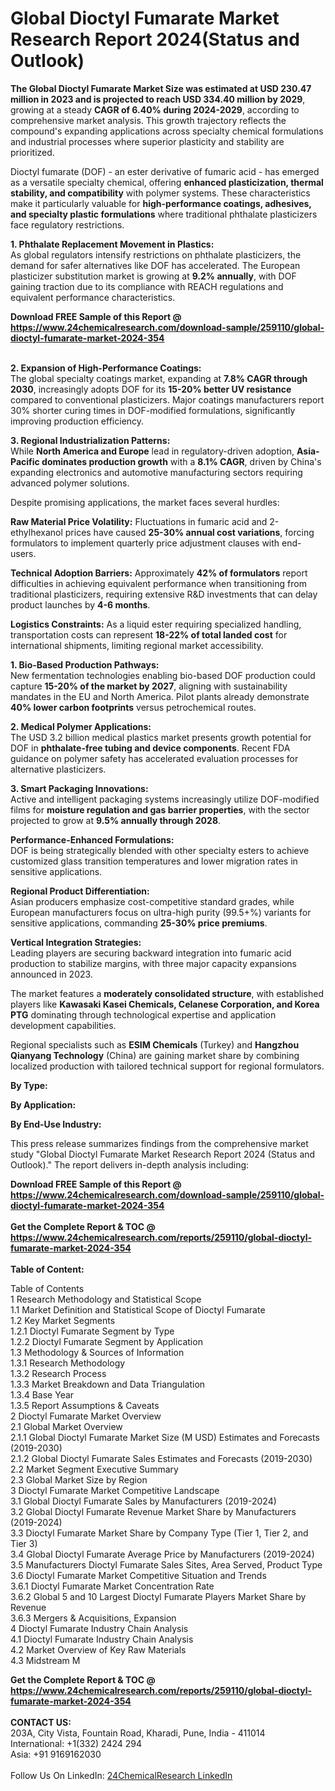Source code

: <h1>Global Dioctyl Fumarate Market Research Report 2024(Status and Outlook)</h1><p><strong>The Global Dioctyl Fumarate Market Size was estimated at USD 230.47 million in 2023 and is projected to reach USD 334.40 million by 2029</strong>, growing at a steady <strong>CAGR of 6.40% during 2024-2029</strong>, according to comprehensive market analysis. This growth trajectory reflects the compound's expanding applications across specialty chemical formulations and industrial processes where superior plasticity and stability are prioritized.</p><p>Dioctyl fumarate (DOF) - an ester derivative of fumaric acid - has emerged as a versatile specialty chemical, offering <strong>enhanced plasticization, thermal stability, and compatibility</strong> with polymer systems. These characteristics make it particularly valuable for <strong>high-performance coatings, adhesives, and specialty plastic formulations</strong> where traditional phthalate plasticizers face regulatory restrictions.</p><p><strong>1. Phthalate Replacement Movement in Plastics:</strong><br>
As global regulators intensify restrictions on phthalate plasticizers, the demand for safer alternatives like DOF has accelerated. The European plasticizer substitution market is growing at <strong>9.2% annually</strong>, with DOF gaining traction due to its compliance with REACH regulations and equivalent performance characteristics.</p><div><b>Download FREE Sample of this Report @ 
            <a href="https://www.24chemicalresearch.com/download-sample/259110/global-dioctyl-fumarate-market-2024-354">
            https://www.24chemicalresearch.com/download-sample/259110/global-dioctyl-fumarate-market-2024-354</a></b></div><br><p><strong>2. Expansion of High-Performance Coatings:</strong><br>
The global specialty coatings market, expanding at <strong>7.8% CAGR through 2030</strong>, increasingly adopts DOF for its <strong>15-20% better UV resistance</strong> compared to conventional plasticizers. Major coatings manufacturers report 30% shorter curing times in DOF-modified formulations, significantly improving production efficiency.</p><p><strong>3. Regional Industrialization Patterns:</strong><br>
While <strong>North America and Europe</strong> lead in regulatory-driven adoption, <strong>Asia-Pacific dominates production growth</strong> with a <strong>8.1% CAGR</strong>, driven by China's expanding electronics and automotive manufacturing sectors requiring advanced polymer solutions.</p><p>Despite promising applications, the market faces several hurdles:</p><p><strong>Raw Material Price Volatility:</strong> Fluctuations in fumaric acid and 2-ethylhexanol prices have caused <strong>25-30% annual cost variations</strong>, forcing formulators to implement quarterly price adjustment clauses with end-users.</p><p><strong>Technical Adoption Barriers:</strong> Approximately <strong>42% of formulators</strong> report difficulties in achieving equivalent performance when transitioning from traditional plasticizers, requiring extensive R&amp;D investments that can delay product launches by <strong>4-6 months</strong>.</p><p><strong>Logistics Constraints:</strong> As a liquid ester requiring specialized handling, transportation costs can represent <strong>18-22% of total landed cost</strong> for international shipments, limiting regional market accessibility.</p><p><strong>1. Bio-Based Production Pathways:</strong><br>
New fermentation technologies enabling bio-based DOF production could capture <strong>15-20% of the market by 2027</strong>, aligning with sustainability mandates in the EU and North America. Pilot plants already demonstrate <strong>40% lower carbon footprints</strong> versus petrochemical routes.</p><p><strong>2. Medical Polymer Applications:</strong><br>
The USD 3.2 billion medical plastics market presents growth potential for DOF in <strong>phthalate-free tubing and device components</strong>. Recent FDA guidance on polymer safety has accelerated evaluation processes for alternative plasticizers.</p><p><strong>3. Smart Packaging Innovations:</strong><br>
Active and intelligent packaging systems increasingly utilize DOF-modified films for <strong>moisture regulation and gas barrier properties</strong>, with the sector projected to grow at <strong>9.5% annually through 2028</strong>.</p><p><strong>Performance-Enhanced Formulations:</strong><br>
	DOF is being strategically blended with other specialty esters to achieve customized glass transition temperatures and lower migration rates in sensitive applications.</p><p><strong>Regional Product Differentiation:</strong><br>
	Asian producers emphasize cost-competitive standard grades, while European manufacturers focus on ultra-high purity (99.5+%) variants for sensitive applications, commanding <strong>25-30% price premiums</strong>.</p><p><strong>Vertical Integration Strategies:</strong><br>
	Leading players are securing backward integration into fumaric acid production to stabilize margins, with three major capacity expansions announced in 2023.</p><p>The market features a <strong>moderately consolidated structure</strong>, with established players like <strong>Kawasaki Kasei Chemicals, Celanese Corporation, and Korea PTG</strong> dominating through technological expertise and application development capabilities.</p><p>Regional specialists such as <strong>ESIM Chemicals</strong> (Turkey) and <strong>Hangzhou Qianyang Technology</strong> (China) are gaining market share by combining localized production with tailored technical support for regional formulators.</p><p><strong>By Type:</strong></p><p><strong>By Application:</strong></p><p><strong>By End-Use Industry:</strong></p><p>This press release summarizes findings from the comprehensive market study "Global Dioctyl Fumarate Market Research Report 2024 (Status and Outlook)." The report delivers in-depth analysis including:</p><div><b>Download FREE Sample of this Report @ 
            <a href="https://www.24chemicalresearch.com/download-sample/259110/global-dioctyl-fumarate-market-2024-354">
            https://www.24chemicalresearch.com/download-sample/259110/global-dioctyl-fumarate-market-2024-354</a></b></div><br><div><b>Get the Complete Report & TOC @ 
            <a href="https://www.24chemicalresearch.com/reports/259110/global-dioctyl-fumarate-market-2024-354">
            https://www.24chemicalresearch.com/reports/259110/global-dioctyl-fumarate-market-2024-354</a></b></div><br>
            <b>Table of Content:</b><p>Table of Contents<br />
1 Research Methodology and Statistical Scope<br />
1.1 Market Definition and Statistical Scope of Dioctyl Fumarate<br />
1.2 Key Market Segments<br />
1.2.1 Dioctyl Fumarate Segment by Type<br />
1.2.2 Dioctyl Fumarate Segment by Application<br />
1.3 Methodology & Sources of Information<br />
1.3.1 Research Methodology<br />
1.3.2 Research Process<br />
1.3.3 Market Breakdown and Data Triangulation<br />
1.3.4 Base Year<br />
1.3.5 Report Assumptions & Caveats<br />
2 Dioctyl Fumarate Market Overview<br />
2.1 Global Market Overview<br />
2.1.1 Global Dioctyl Fumarate Market Size (M USD) Estimates and Forecasts (2019-2030)<br />
2.1.2 Global Dioctyl Fumarate Sales Estimates and Forecasts (2019-2030)<br />
2.2 Market Segment Executive Summary<br />
2.3 Global Market Size by Region<br />
3 Dioctyl Fumarate Market Competitive Landscape<br />
3.1 Global Dioctyl Fumarate Sales by Manufacturers (2019-2024)<br />
3.2 Global Dioctyl Fumarate Revenue Market Share by Manufacturers (2019-2024)<br />
3.3 Dioctyl Fumarate Market Share by Company Type (Tier 1, Tier 2, and Tier 3)<br />
3.4 Global Dioctyl Fumarate Average Price by Manufacturers (2019-2024)<br />
3.5 Manufacturers Dioctyl Fumarate Sales Sites, Area Served, Product Type<br />
3.6 Dioctyl Fumarate Market Competitive Situation and Trends<br />
3.6.1 Dioctyl Fumarate Market Concentration Rate<br />
3.6.2 Global 5 and 10 Largest Dioctyl Fumarate Players Market Share by Revenue<br />
3.6.3 Mergers & Acquisitions, Expansion<br />
4 Dioctyl Fumarate Industry Chain Analysis<br />
4.1 Dioctyl Fumarate Industry Chain Analysis<br />
4.2 Market Overview of Key Raw Materials<br />
4.3 Midstream M</p><div><b>Get the Complete Report & TOC @ 
            <a href="https://www.24chemicalresearch.com/reports/259110/global-dioctyl-fumarate-market-2024-354">
            https://www.24chemicalresearch.com/reports/259110/global-dioctyl-fumarate-market-2024-354</a></b></div><br><b>CONTACT US:</b><br>
            203A, City Vista, Fountain Road, Kharadi, Pune, India - 411014<br>
            International: +1(332) 2424 294<br>
            Asia: +91 9169162030 <br><br>
            Follow Us On LinkedIn: <a href="https://www.linkedin.com/company/24chemicalresearch/">24ChemicalResearch LinkedIn</a>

__Exercise goal__:
Find every line in the records above that contains the word "cost", and copy each one.

__Result of this exercise__:
While <strong>North America and Europe</strong> lead in regulatory-driven adoption, <strong>Asia-Pacific dominates production growth</strong> with a <strong>8.1% CAGR</strong>, driven by China's expanding electronics and automotive manufacturing sectors requiring advanced polymer solutions.</p><p>Despite promising applications, the market faces several hurdles:</p><p><strong>Raw Material Price Volatility:</strong> Fluctuations in fumaric acid and 2-ethylhexanol prices have caused <strong>25-30% annual cost variations</strong>, forcing formulators to implement quarterly price adjustment clauses with end-users.</p><p><strong>Technical Adoption Barriers:</strong> Approximately <strong>42% of formulators</strong> report difficulties in achieving equivalent performance when transitioning from traditional plasticizers, requiring extensive R&amp;D investments that can delay product launches by <strong>4-6 months</strong>.</p><p><strong>Logistics Constraints:</strong> As a liquid ester requiring specialized handling, transportation costs can represent <strong>18-22% of total landed cost</strong> for international shipments, limiting regional market accessibility.</p><p><strong>1. Bio-Based Production Pathways:</strong><br>
	Asian producers emphasize cost-competitive standard grades, while European manufacturers focus on ultra-high purity (99.5+%) variants for sensitive applications, commanding <strong>25-30% price premiums</strong>.</p><p><strong>Vertical Integration Strategies:</strong><br>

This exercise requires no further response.